■ What is needed
Check each line of the material below, and copy it if it holds the string "initCall".

[Exercise material — start]

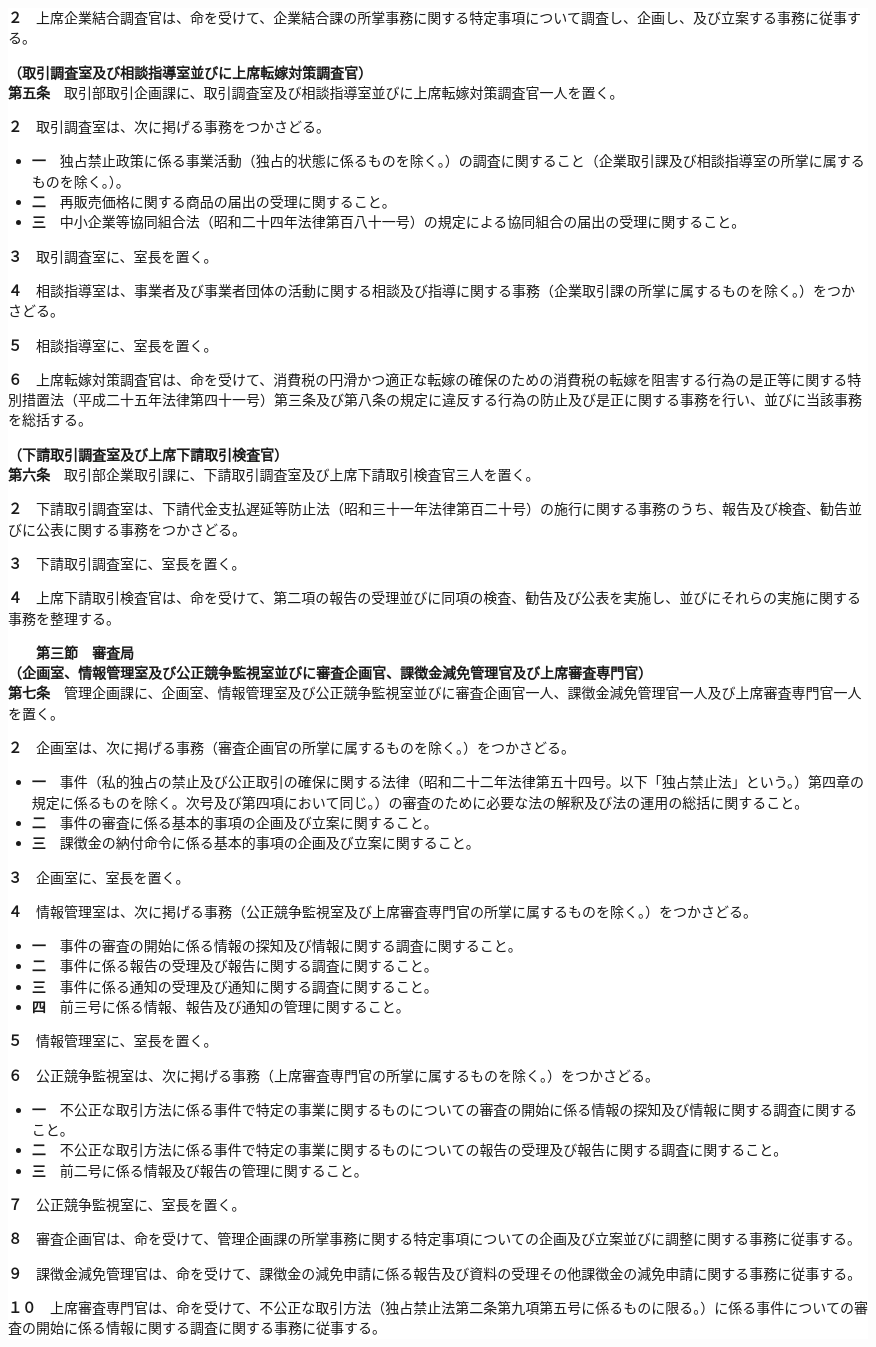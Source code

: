 **２**　上席企業結合調査官は、命を受けて、企業結合課の所掌事務に関する特定事項について調査し、企画し、及び立案する事務に従事する。  
  
**（取引調査室及び相談指導室並びに上席転嫁対策調査官）**  
**第五条**　取引部取引企画課に、取引調査室及び相談指導室並びに上席転嫁対策調査官一人を置く。  
  
**２**　取引調査室は、次に掲げる事務をつかさどる。  
* **一**　独占禁止政策に係る事業活動（独占的状態に係るものを除く。）の調査に関すること（企業取引課及び相談指導室の所掌に属するものを除く。）。  
* **二**　再販売価格に関する商品の届出の受理に関すること。  
* **三**　中小企業等協同組合法（昭和二十四年法律第百八十一号）の規定による協同組合の届出の受理に関すること。  
  
**３**　取引調査室に、室長を置く。  
  
**４**　相談指導室は、事業者及び事業者団体の活動に関する相談及び指導に関する事務（企業取引課の所掌に属するものを除く。）をつかさどる。  
  
**５**　相談指導室に、室長を置く。  
  
**６**　上席転嫁対策調査官は、命を受けて、消費税の円滑かつ適正な転嫁の確保のための消費税の転嫁を阻害する行為の是正等に関する特別措置法（平成二十五年法律第四十一号）第三条及び第八条の規定に違反する行為の防止及び是正に関する事務を行い、並びに当該事務を総括する。  
  
**（下請取引調査室及び上席下請取引検査官）**  
**第六条**　取引部企業取引課に、下請取引調査室及び上席下請取引検査官三人を置く。  
  
**２**　下請取引調査室は、下請代金支払遅延等防止法（昭和三十一年法律第百二十号）の施行に関する事務のうち、報告及び検査、勧告並びに公表に関する事務をつかさどる。  
  
**３**　下請取引調査室に、室長を置く。  
  
**４**　上席下請取引検査官は、命を受けて、第二項の報告の受理並びに同項の検査、勧告及び公表を実施し、並びにそれらの実施に関する事務を整理する。  
  
&emsp;&emsp;**第三節　審査局**  
**（企画室、情報管理室及び公正競争監視室並びに審査企画官、課徴金減免管理官及び上席審査専門官）**  
**第七条**　管理企画課に、企画室、情報管理室及び公正競争監視室並びに審査企画官一人、課徴金減免管理官一人及び上席審査専門官一人を置く。  
  
**２**　企画室は、次に掲げる事務（審査企画官の所掌に属するものを除く。）をつかさどる。  
* **一**　事件（私的独占の禁止及び公正取引の確保に関する法律（昭和二十二年法律第五十四号。以下「独占禁止法」という。）第四章の規定に係るものを除く。次号及び第四項において同じ。）の審査のために必要な法の解釈及び法の運用の総括に関すること。  
* **二**　事件の審査に係る基本的事項の企画及び立案に関すること。  
* **三**　課徴金の納付命令に係る基本的事項の企画及び立案に関すること。  
  
**３**　企画室に、室長を置く。  
  
**４**　情報管理室は、次に掲げる事務（公正競争監視室及び上席審査専門官の所掌に属するものを除く。）をつかさどる。  
* **一**　事件の審査の開始に係る情報の探知及び情報に関する調査に関すること。  
* **二**　事件に係る報告の受理及び報告に関する調査に関すること。  
* **三**　事件に係る通知の受理及び通知に関する調査に関すること。  
* **四**　前三号に係る情報、報告及び通知の管理に関すること。  
  
**５**　情報管理室に、室長を置く。  
  
**６**　公正競争監視室は、次に掲げる事務（上席審査専門官の所掌に属するものを除く。）をつかさどる。  
* **一**　不公正な取引方法に係る事件で特定の事業に関するものについての審査の開始に係る情報の探知及び情報に関する調査に関すること。  
* **二**　不公正な取引方法に係る事件で特定の事業に関するものについての報告の受理及び報告に関する調査に関すること。  
* **三**　前二号に係る情報及び報告の管理に関すること。  
  
**７**　公正競争監視室に、室長を置く。  
  
**８**　審査企画官は、命を受けて、管理企画課の所掌事務に関する特定事項についての企画及び立案並びに調整に関する事務に従事する。  
  
**９**　課徴金減免管理官は、命を受けて、課徴金の減免申請に係る報告及び資料の受理その他課徴金の減免申請に関する事務に従事する。  
  
**１０**　上席審査専門官は、命を受けて、不公正な取引方法（独占禁止法第二条第九項第五号に係るものに限る。）に係る事件についての審査の開始に係る情報に関する調査に関する事務に従事する。  
  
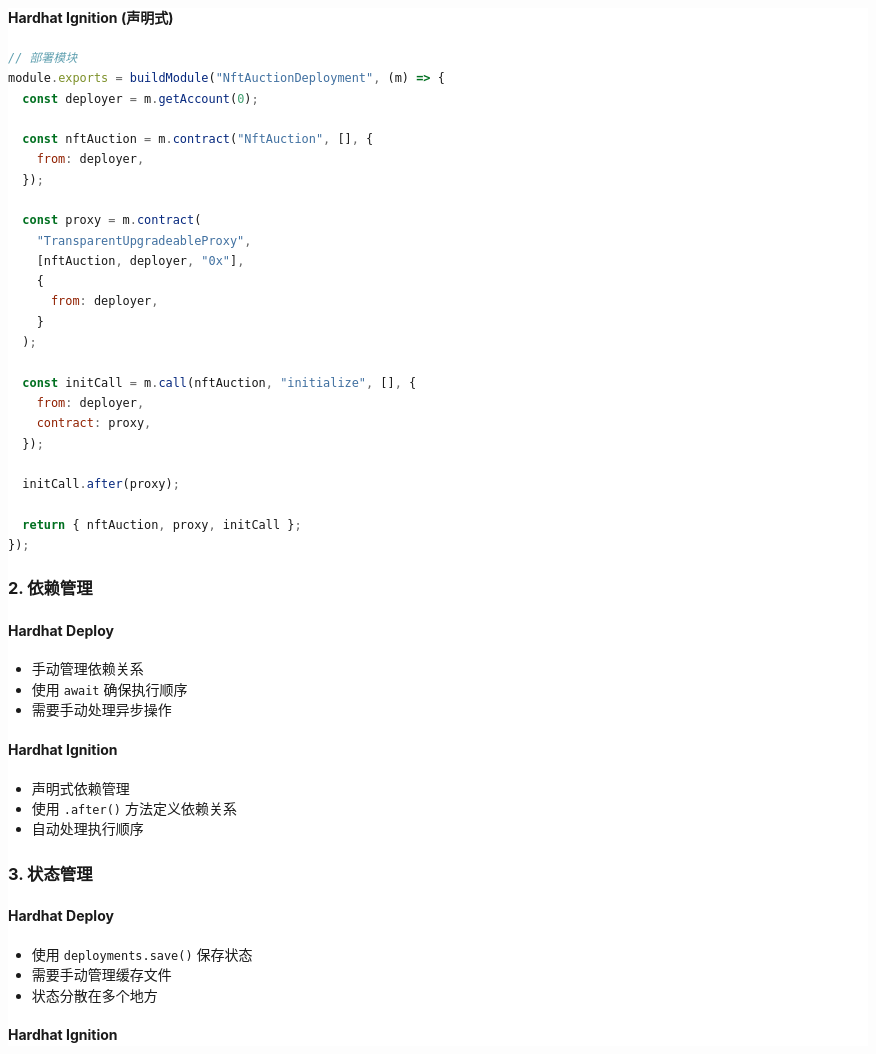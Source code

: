 #### Hardhat Ignition (声明式)

```javascript
// 部署模块
module.exports = buildModule("NftAuctionDeployment", (m) => {
  const deployer = m.getAccount(0);

  const nftAuction = m.contract("NftAuction", [], {
    from: deployer,
  });

  const proxy = m.contract(
    "TransparentUpgradeableProxy",
    [nftAuction, deployer, "0x"],
    {
      from: deployer,
    }
  );

  const initCall = m.call(nftAuction, "initialize", [], {
    from: deployer,
    contract: proxy,
  });

  initCall.after(proxy);

  return { nftAuction, proxy, initCall };
});
```

### 2. 依赖管理

#### Hardhat Deploy

- 手动管理依赖关系
- 使用 `await` 确保执行顺序
- 需要手动处理异步操作

#### Hardhat Ignition

- 声明式依赖管理
- 使用 `.after()` 方法定义依赖关系
- 自动处理执行顺序

### 3. 状态管理

#### Hardhat Deploy

- 使用 `deployments.save()` 保存状态
- 需要手动管理缓存文件
- 状态分散在多个地方

#### Hardhat Ignition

[Exercise material — finish]

■ Written reply
  const initCall = m.call(nftAuction, "initialize", [], {
  initCall.after(proxy);
  return { nftAuction, proxy, initCall };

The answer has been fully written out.